Oxidative stress is significantly closely associated with NASH. Antioxidants can ameliorate the development of NASH formation [16]. The current work revealed that SDS rendered the increased CYP2E1 less pronounced in injured liver with NASH in rats. The CYP2E1 enzyme is a hepatic cytochrome P450 isoform, which create free radicals in phase I enzymes [17]. CYP2E1 is critically important in NASH development by promoting oxidative, inflammation. CYP2E1 overexpression results in increased oxidative stress and nitrosative stress in mouse model of non-alcoholic fatty liver [18]. But CYP2E1-null mice can prevent NASH progression [19]. The fact that SDS can prevent the upregulation of the cytochrome P450 enzyme CYP2E1 suggests that SDS exert hepatoprotection by acting early in the process of oxidative stress, which is probably capable of blocking the entire cascade of the process that leads to liver injury and inflammation. However, the precise celluar and molecular mechanisms by which SDS bind to targets upstream of CYP2E1 remains to be elucidated.

The results of the current study also revealed that SDS treatment reduced the rate of upregulation of Nox2 mRNA expression in the NASH rat model. Nox2 is a membrane-bound enzyme complex. It has been shown to be involved in cellular respiratory bursts and free radical production in a variety of cells, including hepatocytes [20]. Nox-2-derived reactive oxygen species (ROS) may be involved in the activation of inflammatory apoptotic pathways. NOX2-generated oxidative stress is associated with severity of liver steatosis in patients with non-alcoholic fatty liver disease [21]. For this reason, Nox2 has been proposed as a potential therapeutic target to reduce ROS-related injury, such as ischemia-reperfusion associated liver injury. It has been reported that NO donor KMUP-1 improves hepatic ischemia-reperfusion and hypoxic cell injury by inhibiting Nox2- and reactive oxygen species (ROS)-mediated inflammation [22].

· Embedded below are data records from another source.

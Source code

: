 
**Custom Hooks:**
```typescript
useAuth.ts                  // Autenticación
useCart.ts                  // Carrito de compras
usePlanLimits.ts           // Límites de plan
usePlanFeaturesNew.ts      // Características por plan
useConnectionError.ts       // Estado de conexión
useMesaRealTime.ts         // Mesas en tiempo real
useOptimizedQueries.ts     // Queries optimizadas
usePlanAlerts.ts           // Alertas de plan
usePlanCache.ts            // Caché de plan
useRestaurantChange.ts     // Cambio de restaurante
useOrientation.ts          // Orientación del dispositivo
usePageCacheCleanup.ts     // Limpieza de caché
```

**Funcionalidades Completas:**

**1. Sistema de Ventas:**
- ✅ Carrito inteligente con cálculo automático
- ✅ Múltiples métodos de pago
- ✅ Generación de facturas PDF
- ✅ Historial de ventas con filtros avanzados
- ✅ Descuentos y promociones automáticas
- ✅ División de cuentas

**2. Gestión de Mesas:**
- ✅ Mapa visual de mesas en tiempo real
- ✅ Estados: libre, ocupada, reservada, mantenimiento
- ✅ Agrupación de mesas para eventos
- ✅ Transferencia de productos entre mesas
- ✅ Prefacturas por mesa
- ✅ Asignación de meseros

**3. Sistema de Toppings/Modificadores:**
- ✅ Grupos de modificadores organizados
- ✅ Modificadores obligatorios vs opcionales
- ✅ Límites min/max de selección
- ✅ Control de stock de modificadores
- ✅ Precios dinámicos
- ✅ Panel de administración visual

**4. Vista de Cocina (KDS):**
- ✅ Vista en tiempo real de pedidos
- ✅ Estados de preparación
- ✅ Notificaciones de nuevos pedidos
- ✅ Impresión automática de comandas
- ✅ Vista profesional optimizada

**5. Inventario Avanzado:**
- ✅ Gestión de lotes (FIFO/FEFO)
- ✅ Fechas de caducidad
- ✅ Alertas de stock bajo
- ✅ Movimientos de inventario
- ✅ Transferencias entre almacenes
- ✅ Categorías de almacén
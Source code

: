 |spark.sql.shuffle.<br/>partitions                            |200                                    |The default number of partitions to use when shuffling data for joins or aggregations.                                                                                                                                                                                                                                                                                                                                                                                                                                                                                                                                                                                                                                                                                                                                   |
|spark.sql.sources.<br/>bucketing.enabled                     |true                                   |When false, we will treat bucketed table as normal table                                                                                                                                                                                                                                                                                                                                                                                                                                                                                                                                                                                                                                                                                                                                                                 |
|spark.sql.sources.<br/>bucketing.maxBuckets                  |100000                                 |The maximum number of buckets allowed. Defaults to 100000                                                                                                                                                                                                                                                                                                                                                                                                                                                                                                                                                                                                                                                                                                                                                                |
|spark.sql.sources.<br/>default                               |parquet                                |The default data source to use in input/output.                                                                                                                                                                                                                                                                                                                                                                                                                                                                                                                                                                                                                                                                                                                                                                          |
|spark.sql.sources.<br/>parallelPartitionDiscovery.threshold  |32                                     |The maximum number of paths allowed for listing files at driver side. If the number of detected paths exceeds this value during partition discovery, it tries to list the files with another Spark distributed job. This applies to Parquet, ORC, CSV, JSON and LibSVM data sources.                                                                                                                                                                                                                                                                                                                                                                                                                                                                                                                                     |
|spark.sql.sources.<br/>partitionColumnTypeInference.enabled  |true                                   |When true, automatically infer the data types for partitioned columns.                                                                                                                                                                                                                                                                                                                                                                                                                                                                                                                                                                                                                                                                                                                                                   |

The CYP pathway is known to be coupled with the NOX pathway [23, 24]. The increased expression of CYP2E1 leads to the generation of more free electrons, which is coupled with the conversion of NADPH to NADP+ via Nox2 and/or Nox4. The CYP2E1 reaction cycle produces ROS as a result of uncoupling of the reaction. In addition, Nox2 and Nox4 may promote the recycling of NADP+ to produce superoxides and peroxides, which can further result in the generation of peroxides and ROS through the Fenton chemistry. These CYP2E1/NOX2-coupled reactions increase the caspase-3 activity, induce DNA fragmentation, and ultimately result in the apoptosis in liver tissues [20]. This is characterized by NASH-induced steatosis in liver. In this way, the Nox2 pathway is another therapeutic target for diseases that involve oxidative stress [25, 26]. The current results demonstrated that SDS can suppress the increased CYP2E1 and Nox2 expression, suggesting that SDS may exert the hepatoprotective effect through inhibition of the CYP2E1/Nox2 coupling reaction, reducing oxidative stress, and ameliorating liver injury caused by NASH. This is the first report to show that SDS prevent NASH via this mechanism of action.

Conclusions

In summary, the current work provides evidence that SDS can prevent liver injury and steatosis in NASH rats by inhibiting oxidative stress. The action probably involves SDS exerting antioxidant actions and the inhibition of free radical–generating CYP2E1/Nox pathway. Although the research have no the highest dose normal control group, literature demonstrated that the dose (150 and 300 mg/kg SDS) used in this study did not pose genotoxic effect in vivo and in vitro [27].